(Stored records)
= = = = = = =

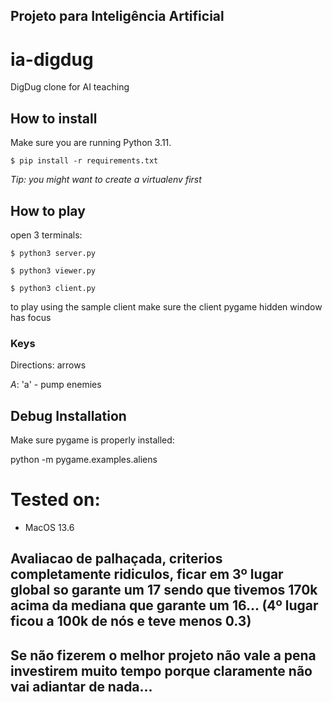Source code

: ## Projeto para Inteligência Artificial

# ia-digdug
DigDug clone for AI teaching

## How to install

Make sure you are running Python 3.11.

`$ pip install -r requirements.txt`

*Tip: you might want to create a virtualenv first*

## How to play

open 3 terminals:

`$ python3 server.py`

`$ python3 viewer.py`

`$ python3 client.py`

to play using the sample client make sure the client pygame hidden window has focus

### Keys

Directions: arrows

*A*: 'a' - pump enemies

## Debug Installation

Make sure pygame is properly installed:

python -m pygame.examples.aliens

# Tested on:
- MacOS 13.6



## Avaliacao de palhaçada, criterios completamente ridiculos, ficar em 3º lugar global so garante um 17 sendo que tivemos 170k acima da mediana que garante um 16... (4º lugar ficou a 100k de nós e teve menos 0.3) 


## Se não fizerem o melhor projeto não vale a pena investirem muito tempo porque claramente não vai adiantar de nada...

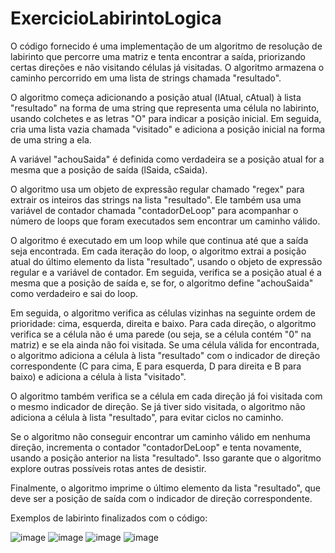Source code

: # ExercicioLabirintoLogica

O código fornecido é uma implementação de um algoritmo de resolução de labirinto que percorre uma matriz e tenta encontrar a saída, 
priorizando certas direções e não visitando células já visitadas. O algoritmo armazena o caminho percorrido em uma lista de strings chamada "resultado".

O algoritmo começa adicionando a posição atual (lAtual, cAtual) à lista "resultado" na forma de uma string que representa uma célula no labirinto, 
usando colchetes e as letras "O" para indicar a posição inicial. Em seguida, cria uma lista vazia chamada "visitado" e adiciona a posição inicial na forma de uma string a ela.

A variável "achouSaida" é definida como verdadeira se a posição atual for a mesma que a posição de saída (lSaida, cSaida).

O algoritmo usa um objeto de expressão regular chamado "regex" para extrair os inteiros das strings na lista "resultado". 
Ele também usa uma variável de contador chamada "contadorDeLoop" para acompanhar o número de loops que foram executados sem encontrar um caminho válido.

O algoritmo é executado em um loop while que continua até que a saída seja encontrada. Em cada iteração do loop, o algoritmo extrai a posição atual do último elemento da lista "resultado", 
usando o objeto de expressão regular e a variável de contador. Em seguida, verifica se a posição atual é a mesma que a posição de saída e, se for, o algoritmo define "achouSaida" como verdadeiro e sai do loop.

Em seguida, o algoritmo verifica as células vizinhas na seguinte ordem de prioridade: cima, esquerda, direita e baixo. Para cada direção, 
o algoritmo verifica se a célula não é uma parede (ou seja, se a célula contém "0" na matriz) e se ela ainda não foi visitada. Se uma célula válida for encontrada, 
o algoritmo adiciona a célula à lista "resultado" com o indicador de direção correspondente (C para cima, E para esquerda, D para direita e B para baixo) e adiciona a célula à lista "visitado".

O algoritmo também verifica se a célula em cada direção já foi visitada com o mesmo indicador de direção. Se já tiver sido visitada, o algoritmo não adiciona a célula à lista "resultado", 
para evitar ciclos no caminho.

Se o algoritmo não conseguir encontrar um caminho válido em nenhuma direção, incrementa o contador "contadorDeLoop" e tenta novamente, usando a posição anterior na lista "resultado". 
Isso garante que o algoritmo explore outras possíveis rotas antes de desistir.

Finalmente, o algoritmo imprime o último elemento da lista "resultado", que deve ser a posição de saída com o indicador de direção correspondente.

Exemplos de labirinto finalizados com o código:

![image](https://github.com/patricioor/ExercicioLabirintoLogica/assets/111129849/e0f636fd-9607-436c-b4cd-ff4d7307113e) ![image](https://github.com/patricioor/ExercicioLabirintoLogica/assets/111129849/5536693f-6060-4aec-805e-2387549d799e) ![image](https://github.com/patricioor/ExercicioLabirintoLogica/assets/111129849/bed1b246-3224-45d4-921d-7094d7799e99) ![image](https://github.com/patricioor/ExercicioLabirintoLogica/assets/111129849/ede4dbca-5d8c-4d5a-aaaf-657f3e82de3b)



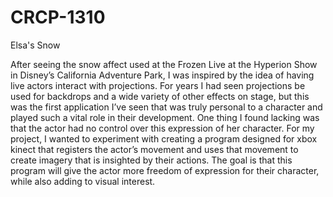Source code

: # CRCP-1310
Elsa's Snow

After seeing the snow affect used at the Frozen Live at the Hyperion Show in Disney’s California Adventure Park, I was inspired by the idea of having live actors interact with projections. For years I had seen projections be used for backdrops and a wide variety of other effects on stage, but this was the first application I’ve seen that was truly personal to a character and played such a vital role in their development. One thing I found lacking was that the actor had no control over this expression of her character.
For my project, I wanted to experiment with creating a program designed for xbox kinect that registers the actor’s movement and uses that movement to create imagery that is insighted by their actions. The goal is that this program will give the actor more freedom of expression for their character, while also adding to visual interest.
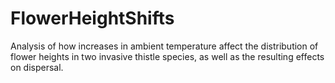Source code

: # FlowerHeightShifts
Analysis of how increases in ambient temperature affect the distribution of flower heights in two invasive thistle species, as well as the resulting effects on dispersal.
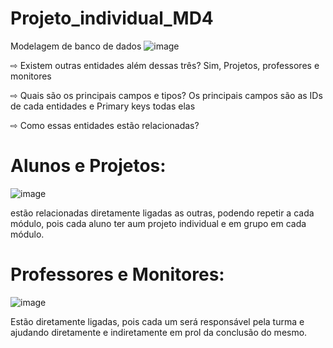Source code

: # Projeto_individual_MD4
Modelagem de banco de dados
![image](https://user-images.githubusercontent.com/101153501/212988833-a31ea91e-1a58-4ae9-b2a4-d110c977021e.png)

⇨ Existem outras entidades além dessas três?
Sim, Projetos, professores e monitores

⇨ Quais são os principais campos e tipos?
Os principais campos são as IDs de cada entidades e Primary keys todas elas 

⇨ Como essas entidades estão relacionadas?

# Alunos e Projetos:

![image](https://user-images.githubusercontent.com/101153501/212990508-de65681f-e258-4b68-a223-8940ea007d20.png)

estão relacionadas diretamente ligadas as outras, podendo repetir a cada módulo, pois cada aluno ter aum projeto individual e em grupo em cada módulo.


# Professores e Monitores:

![image](https://user-images.githubusercontent.com/101153501/212991328-124deb32-4962-437e-aa26-22c40d069c1a.png)

Estão diretamente ligadas, pois cada um será responsável pela turma e ajudando diretamente e indiretamente em prol da conclusão do mesmo.
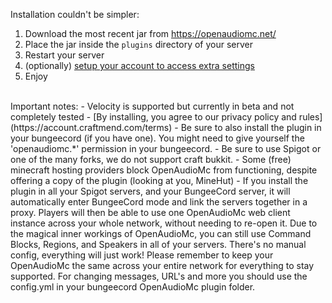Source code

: [//]: # (TITLE:Installation)
[//]: # (ICON:fas fa-tools)
[//]: # (DESCRIPTION:Getting started with your fresh OpenAudioMc installation)
[//]: # (TAGS:installation,install,bungeecord,setup,download)

Installation couldn't be simpler:
<br>
1. Download the most recent jar from https://openaudiomc.net/
2. Place the jar inside the `plugins` directory of your server
3. Restart your server
4. (optionally) [setup your account to access extra settings](account.md)
5. Enjoy
<br>
Important notes:
 - Velocity is supported but currently in beta and not completely tested
 - [By installing, you agree to our privacy policy and rules](https://account.craftmend.com/terms)
 - Be sure to also install the plugin in your bungeecord (if you have one). You might need to give yourself the 'openaudiomc.*' permission in your bungeecord.
 - Be sure to use Spigot or one of the many forks, we do not support craft bukkit.
 - Some (free) minecraft hosting providers block OpenAudioMc from functioning, despite offering a copy of the plugin (looking at you, MineHut)
 - If you install the plugin in all your Spigot servers, and your BungeeCord server, it will automatically enter BungeeCord mode and link the servers together in a proxy. Players will then be able to use one OpenAudioMc web client instance across your whole network, without needing to re-open it. Due to the magical inner workings of OpenAudioMc, you can still use Command Blocks, Regions, and Speakers in all of your servers. There's no manual config, everything will just work! Please remember to keep your OpenAudioMc the same across your entire network for everything to stay supported. For changing messages, URL's and more you should use the config.yml in your bungeecord OpenAudioMc plugin folder.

= = = = = = =

*What needs to be done*:
In the records above, find each line that mentions the word "from", and copy it.

*Answer to the problem*:
1. Download the most recent jar from https://openaudiomc.net/
 - Some (free) minecraft hosting providers block OpenAudioMc from functioning, despite offering a copy of the plugin (looking at you, MineHut)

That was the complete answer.